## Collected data
========

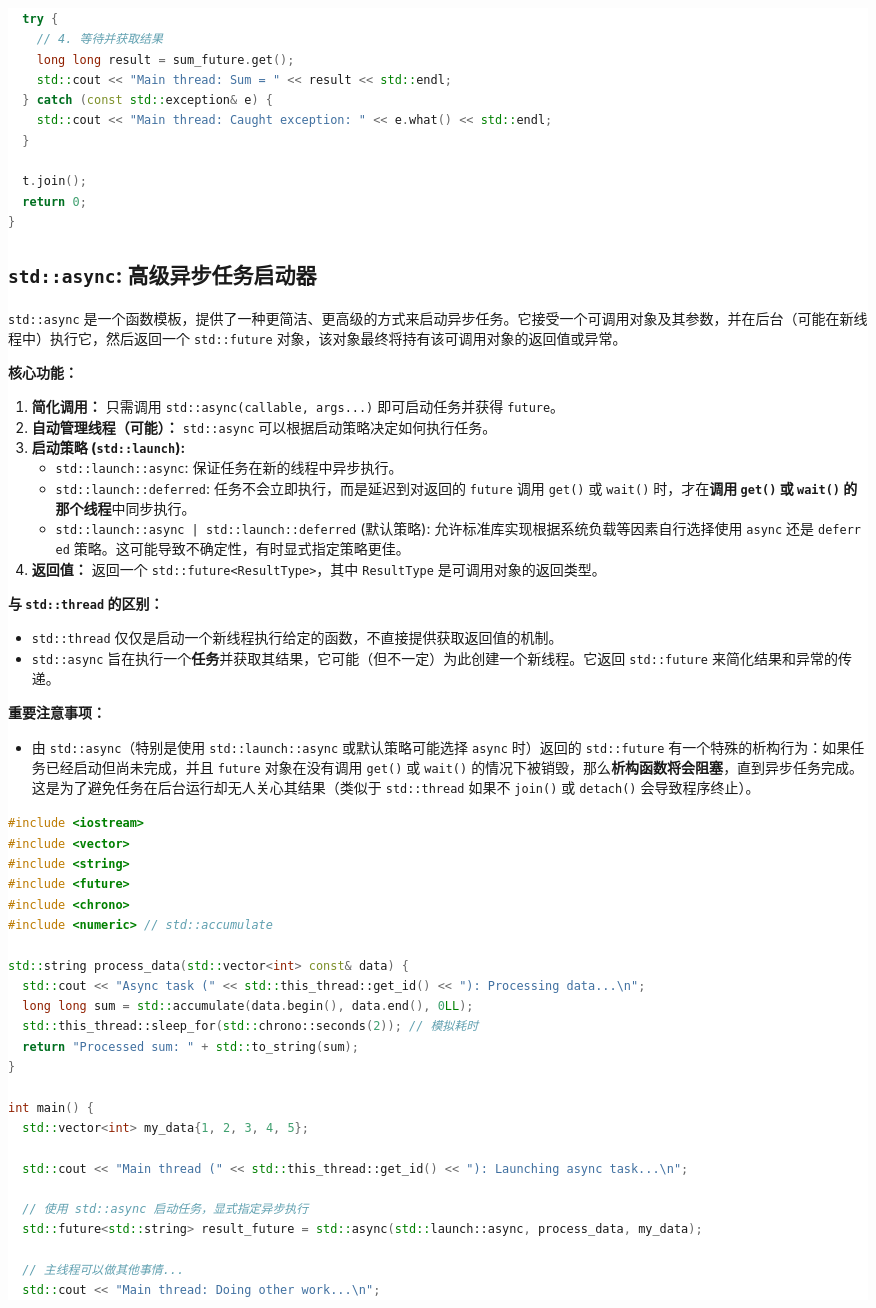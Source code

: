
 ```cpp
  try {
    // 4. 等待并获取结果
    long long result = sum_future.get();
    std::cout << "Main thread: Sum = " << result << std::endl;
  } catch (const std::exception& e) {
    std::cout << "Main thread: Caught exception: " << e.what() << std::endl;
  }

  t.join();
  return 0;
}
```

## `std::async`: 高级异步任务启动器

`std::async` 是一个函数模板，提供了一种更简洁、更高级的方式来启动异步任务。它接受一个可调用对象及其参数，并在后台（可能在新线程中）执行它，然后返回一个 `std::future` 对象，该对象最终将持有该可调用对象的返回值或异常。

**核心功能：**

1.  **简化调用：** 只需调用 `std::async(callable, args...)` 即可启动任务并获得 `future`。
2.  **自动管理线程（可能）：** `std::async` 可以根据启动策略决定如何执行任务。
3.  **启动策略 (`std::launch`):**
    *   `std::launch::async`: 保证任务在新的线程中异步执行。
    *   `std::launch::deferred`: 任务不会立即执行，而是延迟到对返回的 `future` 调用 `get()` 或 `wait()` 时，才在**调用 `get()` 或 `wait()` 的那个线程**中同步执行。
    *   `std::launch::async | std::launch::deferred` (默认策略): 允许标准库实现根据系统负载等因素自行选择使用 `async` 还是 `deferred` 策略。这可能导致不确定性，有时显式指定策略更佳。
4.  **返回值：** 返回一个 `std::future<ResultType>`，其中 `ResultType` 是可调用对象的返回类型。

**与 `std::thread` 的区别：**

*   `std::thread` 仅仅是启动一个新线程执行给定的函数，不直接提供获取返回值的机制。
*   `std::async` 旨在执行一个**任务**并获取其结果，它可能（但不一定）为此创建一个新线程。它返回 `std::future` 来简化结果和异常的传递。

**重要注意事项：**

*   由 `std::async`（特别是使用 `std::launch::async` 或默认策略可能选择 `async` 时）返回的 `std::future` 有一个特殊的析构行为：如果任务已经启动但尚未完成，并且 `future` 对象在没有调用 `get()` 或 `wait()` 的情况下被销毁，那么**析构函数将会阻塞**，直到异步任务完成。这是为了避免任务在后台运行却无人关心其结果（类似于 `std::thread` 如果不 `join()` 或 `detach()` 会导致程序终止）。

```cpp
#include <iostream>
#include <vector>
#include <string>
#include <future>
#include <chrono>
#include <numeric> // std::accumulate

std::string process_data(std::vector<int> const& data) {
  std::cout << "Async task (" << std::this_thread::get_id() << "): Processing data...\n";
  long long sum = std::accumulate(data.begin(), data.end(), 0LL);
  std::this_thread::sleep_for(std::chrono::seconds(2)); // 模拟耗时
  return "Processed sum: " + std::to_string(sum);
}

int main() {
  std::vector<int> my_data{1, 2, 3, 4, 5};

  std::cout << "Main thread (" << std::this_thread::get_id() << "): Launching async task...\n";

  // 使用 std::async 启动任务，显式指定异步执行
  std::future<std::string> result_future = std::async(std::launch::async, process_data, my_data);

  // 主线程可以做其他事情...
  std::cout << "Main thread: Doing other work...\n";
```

========

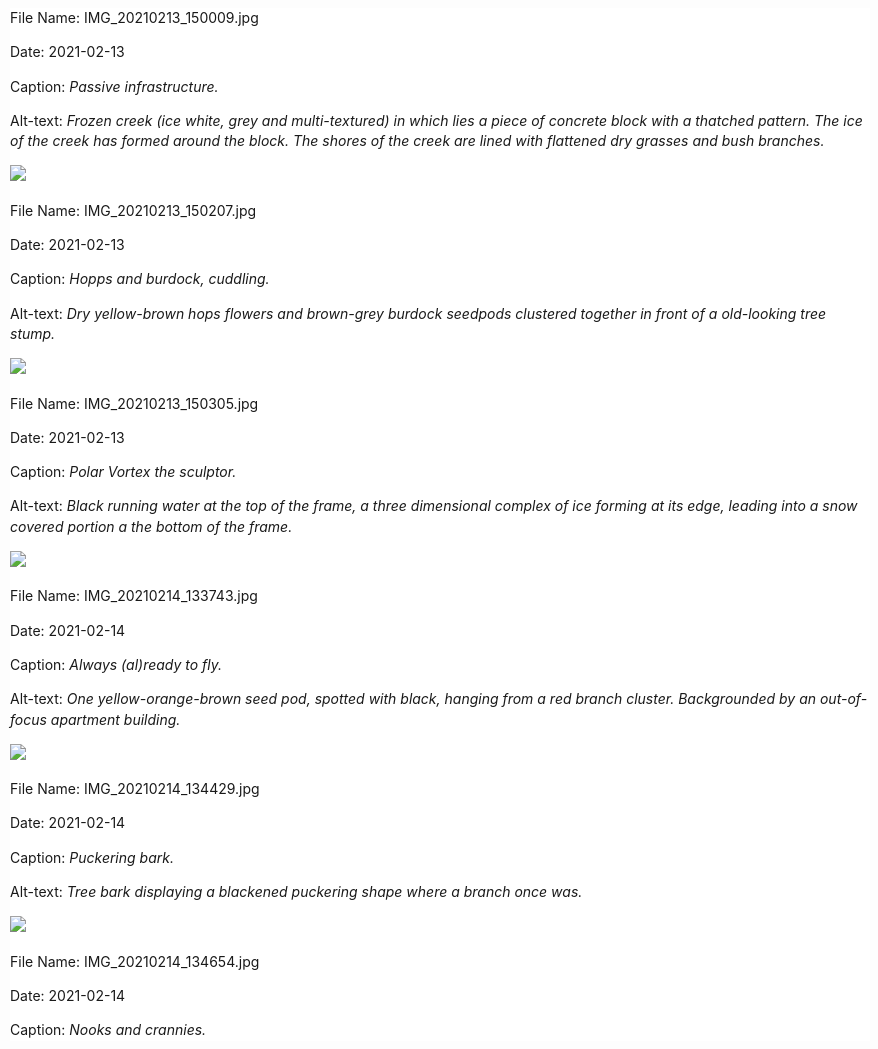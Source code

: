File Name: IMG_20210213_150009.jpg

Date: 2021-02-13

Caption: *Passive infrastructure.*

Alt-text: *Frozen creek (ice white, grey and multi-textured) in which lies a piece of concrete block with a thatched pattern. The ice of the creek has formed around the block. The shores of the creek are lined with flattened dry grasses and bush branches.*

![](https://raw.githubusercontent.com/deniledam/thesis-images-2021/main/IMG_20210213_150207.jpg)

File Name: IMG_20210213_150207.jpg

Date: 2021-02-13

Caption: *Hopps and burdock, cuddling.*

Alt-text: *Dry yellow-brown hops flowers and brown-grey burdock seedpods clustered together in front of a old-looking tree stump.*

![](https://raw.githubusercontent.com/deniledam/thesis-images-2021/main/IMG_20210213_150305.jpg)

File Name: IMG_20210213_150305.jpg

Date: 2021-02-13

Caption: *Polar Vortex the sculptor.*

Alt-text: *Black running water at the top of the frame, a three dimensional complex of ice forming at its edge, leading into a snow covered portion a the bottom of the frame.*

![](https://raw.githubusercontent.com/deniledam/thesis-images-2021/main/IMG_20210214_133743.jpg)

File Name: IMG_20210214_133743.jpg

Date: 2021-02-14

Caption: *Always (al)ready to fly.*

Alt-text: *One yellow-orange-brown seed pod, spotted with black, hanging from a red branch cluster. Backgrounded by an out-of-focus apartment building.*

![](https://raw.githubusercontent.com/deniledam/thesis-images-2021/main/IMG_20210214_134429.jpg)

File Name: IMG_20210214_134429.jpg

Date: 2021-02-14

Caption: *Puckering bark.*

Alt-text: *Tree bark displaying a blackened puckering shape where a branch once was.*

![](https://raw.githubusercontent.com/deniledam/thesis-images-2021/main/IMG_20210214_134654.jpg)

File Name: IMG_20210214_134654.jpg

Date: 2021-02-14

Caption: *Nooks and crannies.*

========

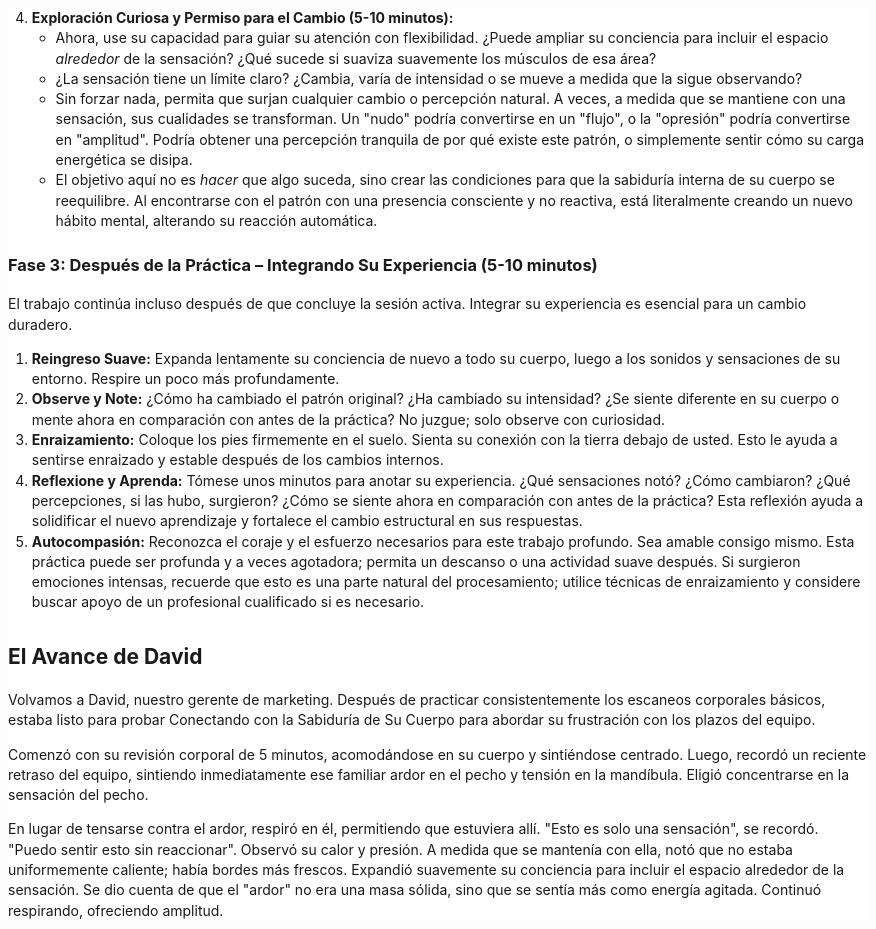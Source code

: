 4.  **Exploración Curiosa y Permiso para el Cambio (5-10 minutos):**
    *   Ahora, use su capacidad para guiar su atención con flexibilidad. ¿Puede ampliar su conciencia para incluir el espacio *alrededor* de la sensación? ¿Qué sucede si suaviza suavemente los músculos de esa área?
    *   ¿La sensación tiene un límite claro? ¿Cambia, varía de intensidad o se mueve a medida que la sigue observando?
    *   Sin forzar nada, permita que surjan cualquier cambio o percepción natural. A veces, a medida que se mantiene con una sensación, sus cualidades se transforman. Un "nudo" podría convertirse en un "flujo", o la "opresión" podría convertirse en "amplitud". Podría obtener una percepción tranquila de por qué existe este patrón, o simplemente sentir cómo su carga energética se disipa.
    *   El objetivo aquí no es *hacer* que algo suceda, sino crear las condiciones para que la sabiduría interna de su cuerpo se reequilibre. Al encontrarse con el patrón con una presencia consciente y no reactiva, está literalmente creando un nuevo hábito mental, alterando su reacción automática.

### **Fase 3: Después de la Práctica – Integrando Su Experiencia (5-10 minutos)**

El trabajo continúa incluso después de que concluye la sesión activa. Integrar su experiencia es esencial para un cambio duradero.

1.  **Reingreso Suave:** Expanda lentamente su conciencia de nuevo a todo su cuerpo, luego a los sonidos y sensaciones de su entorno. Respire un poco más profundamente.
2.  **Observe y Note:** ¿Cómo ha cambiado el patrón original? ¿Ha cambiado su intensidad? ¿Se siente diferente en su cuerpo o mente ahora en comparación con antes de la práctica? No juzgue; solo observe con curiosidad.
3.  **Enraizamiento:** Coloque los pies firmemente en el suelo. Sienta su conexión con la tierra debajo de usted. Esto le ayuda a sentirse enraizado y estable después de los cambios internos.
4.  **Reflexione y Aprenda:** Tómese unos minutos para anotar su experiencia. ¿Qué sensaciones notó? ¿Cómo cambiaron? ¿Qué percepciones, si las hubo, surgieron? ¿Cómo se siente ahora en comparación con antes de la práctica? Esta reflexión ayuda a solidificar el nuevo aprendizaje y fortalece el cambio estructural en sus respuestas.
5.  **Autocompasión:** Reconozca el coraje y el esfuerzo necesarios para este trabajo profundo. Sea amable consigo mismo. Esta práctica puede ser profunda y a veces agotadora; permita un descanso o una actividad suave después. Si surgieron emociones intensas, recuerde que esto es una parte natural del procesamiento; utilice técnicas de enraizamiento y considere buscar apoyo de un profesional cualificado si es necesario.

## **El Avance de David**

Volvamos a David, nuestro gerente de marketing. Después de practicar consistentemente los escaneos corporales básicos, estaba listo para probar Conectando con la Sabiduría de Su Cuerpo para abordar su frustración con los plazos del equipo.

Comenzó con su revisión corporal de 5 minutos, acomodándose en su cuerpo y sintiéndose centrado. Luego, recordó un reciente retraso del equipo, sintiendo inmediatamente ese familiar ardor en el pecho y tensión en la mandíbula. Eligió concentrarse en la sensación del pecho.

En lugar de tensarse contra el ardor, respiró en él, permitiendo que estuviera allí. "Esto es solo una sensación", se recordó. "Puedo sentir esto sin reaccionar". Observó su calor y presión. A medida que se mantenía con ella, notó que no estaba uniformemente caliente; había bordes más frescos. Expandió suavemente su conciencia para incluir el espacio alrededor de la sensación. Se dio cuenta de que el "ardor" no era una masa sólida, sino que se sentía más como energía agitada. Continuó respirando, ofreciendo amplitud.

========

## Aim of the exercise
Extract every line containing the string "return" from the data above.

## Your response
  return 0;
  return "Processed sum: " + std::to_string(sum);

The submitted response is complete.